The plant’s demise also has had an impact on neighboring Franklin County, Massachusetts, and Cheshire County, New Hampshire. The majority of Vermont Yankee employees, who numbered about 550 just prior to shutdown, have lived in those three counties.
Now, the tri-state counties have teamed up to produce a report, “When People and Money Leave (and the Plant Stays).” Its subtitle: “Lessons Learned from the Closure of the Vermont Yankee Power Station: A Tri-Region Experience.” The full document is available for download at brattleborodevelopment.com.
In Windham County, the Brattleboro Development Credit Corp. and Windham Regional Commission contributed to the report. Also involved were the Franklin Regional Council of Governments in Greenfield, Massachusetts, and the Southwest Region Planning Commission, based in Keene, New Hampshire.
That cooperative effort across state lines, which has spurred wider conversations among the counties, was lauded repeatedly at the Oct. 14 event.
“What I’ve seen that’s inspiring to me is the all-in approach that folks in the region are taking,” Welch said.
Some of the new report’s key points “are applicable to any locale that will or could lose a major employer,” said Adam Grinold, executive director of Brattleboro Development Credit Corp.
Leahy said he believes the document could have broad applicability for any region struggling with economic recovery.
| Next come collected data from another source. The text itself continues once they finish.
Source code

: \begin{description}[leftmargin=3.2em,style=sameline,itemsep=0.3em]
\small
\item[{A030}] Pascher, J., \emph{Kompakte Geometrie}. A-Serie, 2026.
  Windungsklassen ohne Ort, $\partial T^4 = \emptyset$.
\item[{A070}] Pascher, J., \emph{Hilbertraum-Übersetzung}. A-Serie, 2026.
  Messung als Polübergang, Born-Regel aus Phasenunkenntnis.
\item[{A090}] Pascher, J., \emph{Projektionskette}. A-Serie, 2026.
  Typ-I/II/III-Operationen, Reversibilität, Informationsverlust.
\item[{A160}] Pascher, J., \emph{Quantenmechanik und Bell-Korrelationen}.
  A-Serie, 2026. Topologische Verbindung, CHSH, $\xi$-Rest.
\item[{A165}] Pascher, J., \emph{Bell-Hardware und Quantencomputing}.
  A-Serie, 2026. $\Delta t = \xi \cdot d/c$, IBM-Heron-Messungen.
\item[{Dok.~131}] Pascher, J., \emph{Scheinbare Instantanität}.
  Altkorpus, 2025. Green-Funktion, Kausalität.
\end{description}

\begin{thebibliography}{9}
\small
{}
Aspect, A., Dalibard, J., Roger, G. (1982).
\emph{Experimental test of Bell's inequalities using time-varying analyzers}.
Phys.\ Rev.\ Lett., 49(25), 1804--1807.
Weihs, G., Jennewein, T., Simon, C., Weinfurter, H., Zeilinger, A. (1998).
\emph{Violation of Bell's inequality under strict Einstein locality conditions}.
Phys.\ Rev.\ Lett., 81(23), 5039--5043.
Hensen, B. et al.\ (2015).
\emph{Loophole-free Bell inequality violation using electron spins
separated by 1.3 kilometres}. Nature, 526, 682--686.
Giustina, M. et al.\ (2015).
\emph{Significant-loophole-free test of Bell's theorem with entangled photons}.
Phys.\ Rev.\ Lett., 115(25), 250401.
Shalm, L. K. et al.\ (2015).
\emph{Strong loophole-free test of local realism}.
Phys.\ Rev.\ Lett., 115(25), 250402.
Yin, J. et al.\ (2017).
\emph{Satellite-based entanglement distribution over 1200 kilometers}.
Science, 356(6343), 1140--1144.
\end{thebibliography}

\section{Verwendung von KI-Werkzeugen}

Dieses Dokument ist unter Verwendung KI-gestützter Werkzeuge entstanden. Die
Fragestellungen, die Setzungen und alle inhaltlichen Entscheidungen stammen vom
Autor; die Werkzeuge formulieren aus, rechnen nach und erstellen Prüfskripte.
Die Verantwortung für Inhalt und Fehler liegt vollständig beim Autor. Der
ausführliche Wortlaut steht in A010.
It could apply, he said, to Appalachian communities dealing with a transition away from coal mining and coal-fired plants.
“This is not a Republican or Democratic issue,” Leahy said. “This is a people issue.”
A focus on nuclear
But the report — which was produced with funding from the Economic Development Administration and BDCC — mostly focuses specifically on nuclear decommissioning issues. Those issues have caused uncertainty in this region and beyond.
Experts have said the Vermont Yankee situation is representative of a new wave of nuclear closures. They typically involve “merchant” plants, which are not utility-owned and sell power into the wholesale market. And they’ve been marked by a shift toward the lengthy SAFSTOR decommissioning schedule, under which plant cleanup can take 60 years.
Chris Campany, Windham Regional’s executive director, said he recently has fielded decommissioning inquiries from New Jersey, California, and Massachusetts, where Entergy has announced plans to close the Pilgrim Nuclear Power Station in 2019.
“I’m getting more questions from other places,” Campany said. With the issuance of the new report, he added, “now I can point them to something and say, ’Take a look at this.’”
In addition to its main themes, the report offers other bits of information and advice including the importance of citizens’ advisory panels; the probability that a nuclear site will remain off-limits for redevelopment for many years; and the sharp drop in workforce associated with the slower SAFSTOR method of decommissioning.
Additionally, officials exhort nuclear host communities to “please get involved” in federal decommissioning rule-making. The Nuclear Regulatory Commission is in the midst of that process, and Vermont’s congressional delegation has been among those weighing in, pushing for more state and local involvement.
At the Oct. 14 gathering, Welch reiterated that “we have got to make certain that the [decommissioning] procedures that are enacted [...] absolutely, fundamentally include the local community.”